━━━━━ Records for the exercise ━━━━━

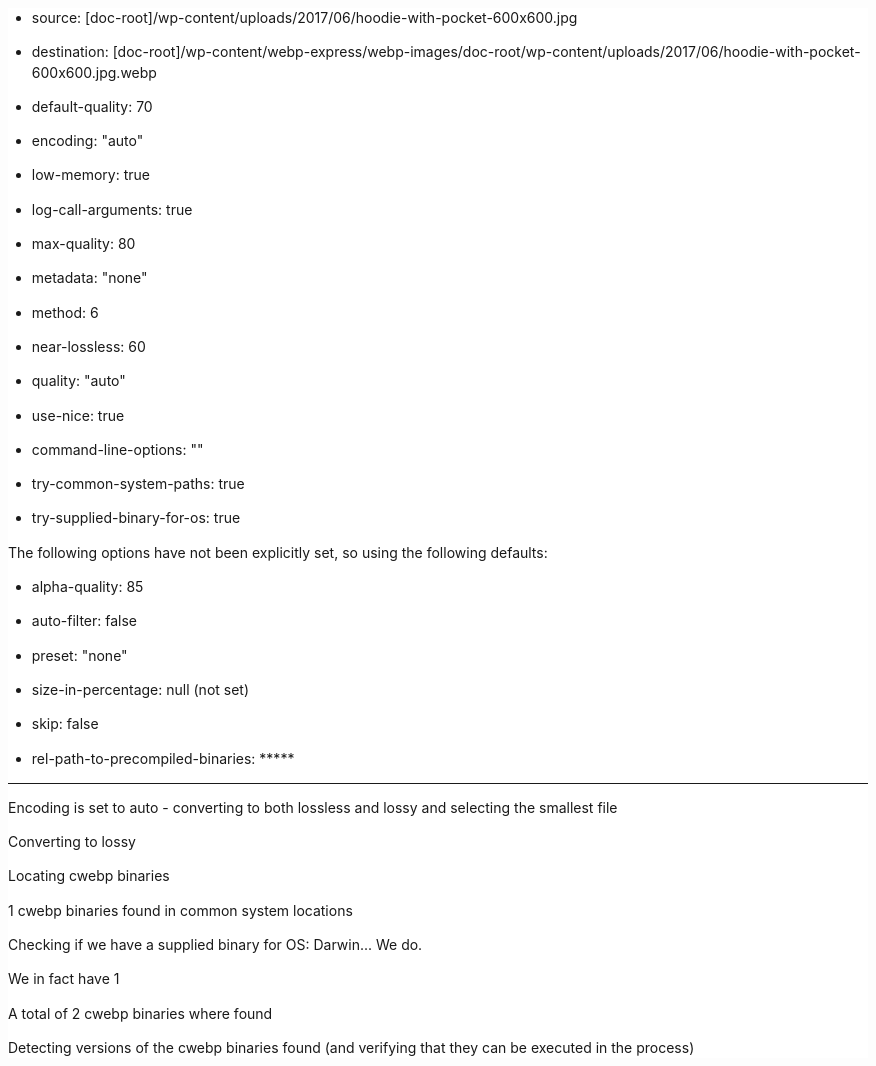 - source: [doc-root]/wp-content/uploads/2017/06/hoodie-with-pocket-600x600.jpg

- destination: [doc-root]/wp-content/webp-express/webp-images/doc-root/wp-content/uploads/2017/06/hoodie-with-pocket-600x600.jpg.webp

- default-quality: 70

- encoding: "auto"

- low-memory: true

- log-call-arguments: true

- max-quality: 80

- metadata: "none"

- method: 6

- near-lossless: 60

- quality: "auto"

- use-nice: true

- command-line-options: ""

- try-common-system-paths: true

- try-supplied-binary-for-os: true


The following options have not been explicitly set, so using the following defaults:

- alpha-quality: 85

- auto-filter: false

- preset: "none"

- size-in-percentage: null (not set)

- skip: false

- rel-path-to-precompiled-binaries: *****

------------


Encoding is set to auto - converting to both lossless and lossy and selecting the smallest file


Converting to lossy

Locating cwebp binaries

1 cwebp binaries found in common system locations

Checking if we have a supplied binary for OS: Darwin... We do.

We in fact have 1

A total of 2 cwebp binaries where found

Detecting versions of the cwebp binaries found (and verifying that they can be executed in the process)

━━━━━

• **Your instructions**: All entries must be output exactly as they stand, and every picture must be left out.

• **The answer**:
 - source: [doc-root]/wp-content/uploads/2017/06/hoodie-with-pocket-600x600.jpg

- destination: [doc-root]/wp-content/webp-express/webp-images/doc-root/wp-content/uploads/2017/06/hoodie-with-pocket-600x600.jpg.webp

- default-quality: 70

- encoding: "auto"

- low-memory: true

- log-call-arguments: true

- max-quality: 80

- metadata: "none"

- method: 6

- near-lossless: 60

- quality: "auto"

- use-nice: true

- command-line-options: ""

- try-common-system-paths: true

- try-supplied-binary-for-os: true


The following options have not been explicitly set, so using the following defaults:

- alpha-quality: 85

- auto-filter: false

- preset: "none"

- size-in-percentage: null (not set)

- skip: false

- rel-path-to-precompiled-binaries: *****

------------


Encoding is set to auto - converting to both lossless and lossy and selecting the smallest file


Converting to lossy

Locating cwebp binaries

1 cwebp binaries found in common system locations

Checking if we have a supplied binary for OS: Darwin... We do.

We in fact have 1

A total of 2 cwebp binaries where found

Detecting versions of the cwebp binaries found (and verifying that they can be executed in the process)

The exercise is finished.